My colleague Jack Townsend blogged this case when the Fifth Circuit issued its opinion this past spring, and we are discussing it in the next update to the Saltzman and Book treatise (Jack is a contributing author). As he noted in his blog, in Taylor Lohmeyer the IRS request for information “was not connected to ‘identified specific, substantive legal advice the IRS considered improper;’ rather, the request asked for documents of clients for whom the Firm established, maintained, operated or controlled certain foreign accounts, assets or entities, without limitation to any specific advice the Firm rendered, so that it was ‘less than clear . . . as to what motive, or other communication of [legal] advice, can be inferred from that information alone.’
The ACTC suggests that even without the agent’s declaration explicitly referring to the legal advice the law firm purportedly provided the request itself implicates the legal advice in such a way that the identity itself should be protected.

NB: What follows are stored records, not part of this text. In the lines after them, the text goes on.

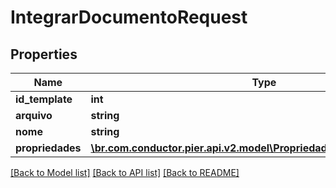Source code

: # IntegrarDocumentoRequest

## Properties
Name | Type | Description | Notes
------------ | ------------- | ------------- | -------------
**id_template** | **int** | {{{integrar_documento_request_id_template_value}}} | [optional] 
**arquivo** | **string** | {{{integrar_documento_request_arquivo_value}}} | [optional] 
**nome** | **string** | {{{integrar_documento_request_nome_value}}} | [optional] 
**propriedades** | [**\br.com.conductor.pier.api.v2.model\PropriedadeDocumentoRequest[]**](PropriedadeDocumentoRequest.md) | {{{integrar_documento_request_propriedades_value}}} | [optional] 

[[Back to Model list]](../README.md#documentation-for-models) [[Back to API list]](../README.md#documentation-for-api-endpoints) [[Back to README]](../README.md)


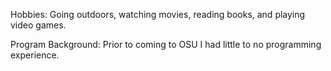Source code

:Hobbies: Going outdoors, watching movies, reading books, and playing video games.

Program Background:
Prior to coming to OSU I had little to no programming experience. 

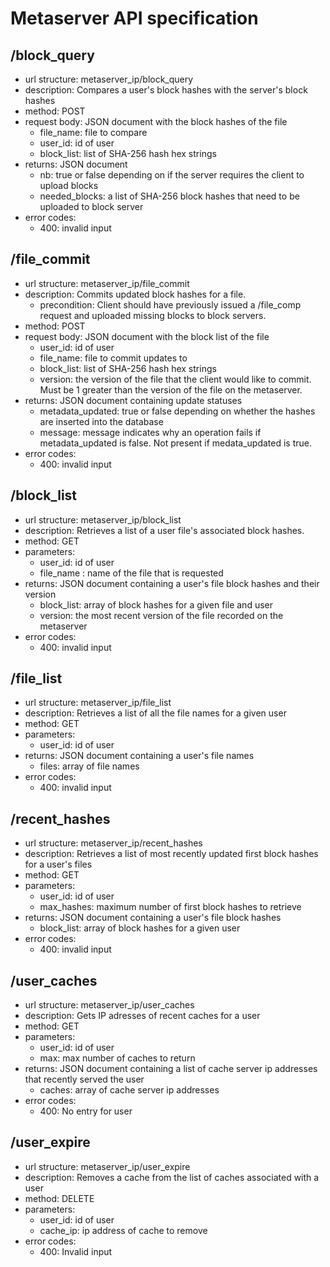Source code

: # Metaserver API specification

## /block_query
* url structure: metaserver_ip/block_query
* description: Compares a user's block hashes with the server's block hashes 
* method: POST
* request body: JSON document with the block hashes of the file
  * file_name: file to compare
  * user_id: id of user 
  * block_list: list of SHA-256 hash hex strings
* returns: JSON document 
  * nb: true or false depending on if the server requires the client to upload blocks
  * needed_blocks: a list of SHA-256 block hashes that need to be uploaded to block server  
* error codes:
  * 400: invalid input
  
## /file_commit
* url structure: metaserver_ip/file_commit
* description: Commits updated block hashes for a file.  
  * precondition: Client should have previously issued a /file_comp request and uploaded missing blocks to block servers. 
* method: POST
* request body: JSON document with the block list of the file
  * user_id: id of user
  * file_name: file to commit updates to  
  * block_list: list of SHA-256 hash hex strings
  * version: the version of the file that the client would like to commit. Must be 1 greater than the version of the file on the              metaserver. 
* returns: JSON document containing update statuses
  * metadata_updated: true or false depending on whether the hashes are inserted into the database
  * message: message indicates why an operation fails if metadata_updated is false. Not present if medata_updated is true.
* error codes:
  * 400: invalid input
  
## /block_list
* url structure: metaserver_ip/block_list
* description: Retrieves a list of a user file's associated block hashes.   
* method: GET
* parameters: 
  * user_id: id of user
  * file_name : name of the file that is requested
* returns: JSON document containing a user's file block hashes and their version
  * block_list: array of block hashes for a given file and user
  * version: the most recent version of the file recorded on the metaserver 
* error codes:
  * 400: invalid input

## /file_list
* url structure: metaserver_ip/file_list
* description: Retrieves a list of all the file names for a given user   
* method: GET
* parameters: 
  * user_id: id of user
* returns: JSON document containing a user's file names
  * files: array of file names
* error codes:
  * 400: invalid input

## /recent_hashes
* url structure: metaserver_ip/recent_hashes
* description: Retrieves a list of most recently updated first block hashes for a user's files 
* method: GET
* parameters: 
  * user_id: id of user
  * max_hashes: maximum number of first block hashes to retrieve
* returns: JSON document containing a user's file block hashes 
  * block_list: array of block hashes for a given user 
* error codes:
  * 400: invalid input 

## /user_caches
* url structure: metaserver_ip/user_caches
* description: Gets IP adresses of recent caches for a user
* method: GET
* parameters: 
  * user_id: id of user
  * max: max number of caches to return
* returns: JSON document containing a list of cache server ip addresses that recently served the user
  * caches: array of cache server ip addresses
* error codes:
  * 400: No entry for user 

## /user_expire
* url structure: metaserver_ip/user_expire
* description: Removes a cache from the list of caches associated with a user
* method: DELETE
* parameters: 
  * user_id: id of user
  * cache_ip: ip address of cache to remove
* error codes:
  * 400: Invalid input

This approach, if accepted, would extend the exception in tax cases in a way that other courts have not embraced, at least not in cases that solely focus on the tax consequences of the unknown clients.
No rational person can deny that in this case, as in Liebman, (i) the IRS is clearly looking for the identities of taxpayers who engaged in a small set of defined transactions (for absent that there could be no cause to ask for the list of clients) and (ii) the names of the clients are relevant to communications related to those transactions. Requiring disclosure of the client names is a gross breach of privilege. The panel should be reversed.
I think the case turned on the phrase “may have failed”. US citizens could lawfully engage in any or all of the activities listed as 1, 2, and 3 on the summons as long as they are properly accounted for on a US tax return as required.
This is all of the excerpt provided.